While not contending that the amount sought is unreasonable or unsupported, the Commissioner opposes the instant EAJA application, arguing that the government's position in this action was substantially justified. (See generally Dkt. No. 17.) For the reasons set forth below, I agree and therefore, deny Plaintiff's EAJA fee application.
I. BACKGROUND
On May 1, 2017, Plaintiff filed applications for SSDI and SSI, alleging that he became disabled on September 23, 2016, due to back, neck and shoulder injuries sustained in a motor vehicle accident. Following a hearing conducted on February 13, 2019, Social Security Administrative Law Judge (“ALJ”) David Romeo issued a decision on March 4, 2019, in which he denied Plaintiff's application for benefits. ALJ Romeo's decision became a final determination of the agency on April 17, 2020, when the Appeals Council denied Plaintiff's request for review on April 17, 2020.
Plaintiff commenced this action on June 17, 2020, pursuant to 42 U.S.C. § 405(g). (Dkt. No. 1.) On July 13, 2021, I issued a written memorandum-decision and order in which, after applying the requisite deferential standard of review, I found that the Commissioner's determination did not result from the application of proper legal principles and was not supported by substantial evidence. (Dkt. No. 14.) My decision ordered that judgment on the pleadings be granted to Plaintiff vacating the Commissioner's determination and remanding the matter to the agency for further proceedings, without a directed finding of disability. (Id.) A judgment implementing that order was subsequently issued, also on July 13, 2021. (Dkt. No. 15.)
This matter is before me on consent of the parties, pursuant to 28 U.S.C. § 636(c).

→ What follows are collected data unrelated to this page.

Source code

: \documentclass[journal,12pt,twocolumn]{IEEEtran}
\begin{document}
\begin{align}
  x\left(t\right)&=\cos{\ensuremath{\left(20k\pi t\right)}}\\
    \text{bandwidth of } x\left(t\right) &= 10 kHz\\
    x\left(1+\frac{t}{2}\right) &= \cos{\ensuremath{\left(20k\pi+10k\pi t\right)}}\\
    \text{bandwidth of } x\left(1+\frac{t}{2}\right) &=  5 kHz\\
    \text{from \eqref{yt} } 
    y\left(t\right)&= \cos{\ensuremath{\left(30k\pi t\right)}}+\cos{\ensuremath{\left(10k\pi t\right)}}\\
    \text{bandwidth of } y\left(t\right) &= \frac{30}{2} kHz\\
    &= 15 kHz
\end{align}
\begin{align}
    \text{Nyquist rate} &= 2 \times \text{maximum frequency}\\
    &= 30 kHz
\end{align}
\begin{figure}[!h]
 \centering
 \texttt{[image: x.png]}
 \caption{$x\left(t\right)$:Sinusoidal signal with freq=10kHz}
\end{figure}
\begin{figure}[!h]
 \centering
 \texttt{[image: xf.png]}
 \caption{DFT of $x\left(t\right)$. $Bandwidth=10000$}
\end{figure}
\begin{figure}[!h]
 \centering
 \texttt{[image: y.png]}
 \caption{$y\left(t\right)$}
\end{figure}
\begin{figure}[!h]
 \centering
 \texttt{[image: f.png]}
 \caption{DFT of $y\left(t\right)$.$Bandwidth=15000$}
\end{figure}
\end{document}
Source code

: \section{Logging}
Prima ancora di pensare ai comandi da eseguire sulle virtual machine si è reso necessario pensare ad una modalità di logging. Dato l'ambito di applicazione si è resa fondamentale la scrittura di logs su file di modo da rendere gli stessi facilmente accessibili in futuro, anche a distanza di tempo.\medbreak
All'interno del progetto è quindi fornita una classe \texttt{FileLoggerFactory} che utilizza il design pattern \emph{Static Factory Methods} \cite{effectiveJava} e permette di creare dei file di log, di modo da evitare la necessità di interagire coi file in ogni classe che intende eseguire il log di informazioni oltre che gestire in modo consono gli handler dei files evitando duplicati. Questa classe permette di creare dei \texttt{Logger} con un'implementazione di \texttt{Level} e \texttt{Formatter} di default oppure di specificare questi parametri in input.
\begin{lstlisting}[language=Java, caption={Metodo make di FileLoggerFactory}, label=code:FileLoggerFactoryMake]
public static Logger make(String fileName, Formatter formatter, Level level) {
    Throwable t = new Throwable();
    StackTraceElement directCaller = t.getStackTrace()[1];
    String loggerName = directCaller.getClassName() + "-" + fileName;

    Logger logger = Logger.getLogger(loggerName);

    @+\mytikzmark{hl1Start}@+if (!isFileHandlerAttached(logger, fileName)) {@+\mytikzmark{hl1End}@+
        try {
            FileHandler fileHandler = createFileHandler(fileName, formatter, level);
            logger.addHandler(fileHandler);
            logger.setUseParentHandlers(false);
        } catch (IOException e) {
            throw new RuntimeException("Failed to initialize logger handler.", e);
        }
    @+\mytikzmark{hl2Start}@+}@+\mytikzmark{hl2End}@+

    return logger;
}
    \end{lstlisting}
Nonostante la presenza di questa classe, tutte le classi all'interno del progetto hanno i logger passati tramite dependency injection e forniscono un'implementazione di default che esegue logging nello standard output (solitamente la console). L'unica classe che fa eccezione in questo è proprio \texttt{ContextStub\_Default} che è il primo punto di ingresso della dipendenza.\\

On October 7, 2021, Plaintiff filed the instant motion seeking attorney's fees under the EAJA in the amount of $5,705.44. (Dkt. No. 16.) The Commissioner responded on October 26, 2021, in opposition to that application, arguing that the government's position in this action was factually and legally reasonable, and that the fee application should therefore be denied. (Dkt. No. 17.) Plaintiff has since filed a reply to the government's opposition and in further support of his EAJA application. (Dkt. No. 20.)
II. DISCUSSION
A. Standard to be Applied
The EAJA provides, in relevant part, as follows:
[A] court shall award to a prevailing party . . . fees and other expenses . . . incurred by that party in any civil action . . ., including proceedings for judicial review of agency action, brought by or against the United States in any court having jurisdiction of that action, unless the court finds that the position of the United States was substantially justified or that special circumstances make an award unjust.28 U.S.C. § 2412(d)(1)(A). As can be seen, under the EAJA recovery of an award is mandated when a party prevails against the United States in a civil suit other than a tort action, absent a finding that the position of the United States was substantially justified or that special circumstances make an award unjust. 28 U.S.C. § 2412(d)(1)(A); see Rosado v. Bowen, 823 F.2d 40, 42 (2d Cir. 1987). The EAJA was enacted “to encourage private parties with limited funds to challenge unreasonable government actions by relieving successful litigants of litigation expenses when the government's position was not substantially based in law and fact.” Rosado, 823 F.2d at 42, (citing H.R. Rep. No. 1418, 96th Cong., 2d Sess. 9-10 reprinted in 1980 U.S. Code Cong. & Admin. News 4953, 4984, 4988).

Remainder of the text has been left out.